Civil, cultural, economic, poitical and social rights are all equally essential for the dignity and freedom of each human being.

For fifty years Socialist countries maintained that it was necessary to ignore civil and political rights in order to foster economic and social rights, while other nations of the Western Bloc said the opposite, that it was necessary to suppress economic and social rights in order to guarantee civil and political rights.

Today it is no longer possible to justify the old dichotomy of the cold war and the violation of civil and political rights in order to promote social and economic rights or vice versa, inasmuch as one can only be effectively enjoyed if the other is at the same time.

Human rights in fact are indivisible because at their core is the human being, with his inviolable right to live a life of dignity in every dimension: civil, cultural, economic, political and social.

Besides, human rights are interdependent, in the sense that civil and political rights without economic and social rights are empty, and vice versa.

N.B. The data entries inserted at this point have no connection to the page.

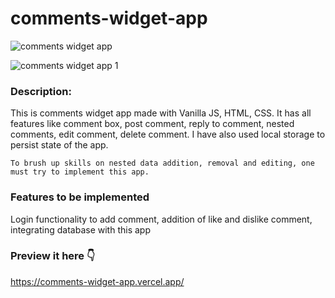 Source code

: # comments-widget-app

![comments widget app](https://user-images.githubusercontent.com/65386350/104117775-e5ea7d00-5349-11eb-8dca-b941f397254a.png)

![comments widget app 1](https://user-images.githubusercontent.com/65386350/104117781-f1d63f00-5349-11eb-86ee-8f86e37692c2.png)


### Description: 
This is comments widget app made with Vanilla JS, HTML, CSS. It has all  features like comment box, post comment, reply to comment, nested comments, edit comment, delete comment. I have also used local storage to persist state of the app. 

`To brush up skills on nested data addition, removal and editing, one must try to implement this app.`

### Features to be implemented
Login functionality to add comment,
addition of like and dislike comment,
integrating database with this app


### Preview it here 👇
https://comments-widget-app.vercel.app/
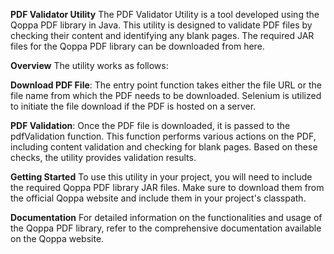 **PDF Validator Utility**
The PDF Validator Utility is a tool developed using the Qoppa PDF library in Java. This utility is designed to validate PDF files by checking their content and identifying any blank pages. The required JAR files for the Qoppa PDF library can be downloaded from here.

**Overview**
The utility works as follows:

**Download PDF File**: The entry point function takes either the file URL or the file name from which the PDF needs to be downloaded. Selenium is utilized to initiate the file download if the PDF is hosted on a server.

**PDF Validation**: Once the PDF file is downloaded, it is passed to the pdfValidation function. This function performs various actions on the PDF, including content validation and checking for blank pages. Based on these checks, the utility provides validation results.

**Getting Started**
To use this utility in your project, you will need to include the required Qoppa PDF library JAR files. Make sure to download them from the official Qoppa website and include them in your project's classpath.

**Documentation**
For detailed information on the functionalities and usage of the Qoppa PDF library, refer to the comprehensive documentation available on the Qoppa website.

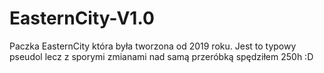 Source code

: # EasternCity-V1.0
Paczka EasternCity która była tworzona od 2019 roku. Jest to typowy pseudol lecz z sporymi zmianami nad samą przeróbką spędziłem 250h :D
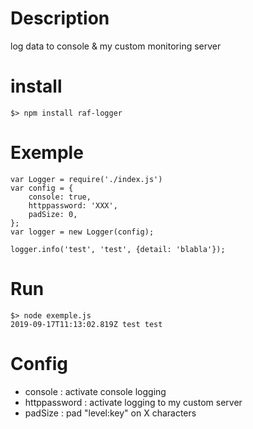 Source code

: # Description

log data to console & my custom monitoring server

# install

	$> npm install raf-logger

# Exemple

    var Logger = require('./index.js')
    var config = {
        console: true,
        httppassword: 'XXX',
        padSize: 0,
    };
    var logger = new Logger(config);

    logger.info('test', 'test', {detail: 'blabla'});

# Run

    $> node exemple.js
    2019-09-17T11:13:02.819Z test test

# Config

* console : activate console logging
* httppassword : activate logging to my custom server
* padSize : pad "level:key" on X characters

Between the realisation of civil and political rights and the realisation of economic and social rights there is not a relationship of subordination, but one of vital reciprocity. They nurture each other triggering a virtuous circle and they cancel one another out if they are put into a vicious circle.

Indivisibilty and interdependence of all human rights are still just words, way off from real facts, abstract concepts with respect to the reality today of human rights. Human rights for the ius positum in practice mean only civil and political rights.

At worldwide level, even in the United Nations, we see even more, from both sides, a mutilated view of human rights, the indivisibility and wholeness of the person. We see the divide between nations with a high level of economic development who want to keep the status quo and poor nations who forcefully claim their right to development and certain economic social and cultural rights.

One set of public opinion (or, seen fromn another perspective, an electorate) which in Europe and North America claims to be very sensitive to human rights, is in reality only so for certain civil and political rights.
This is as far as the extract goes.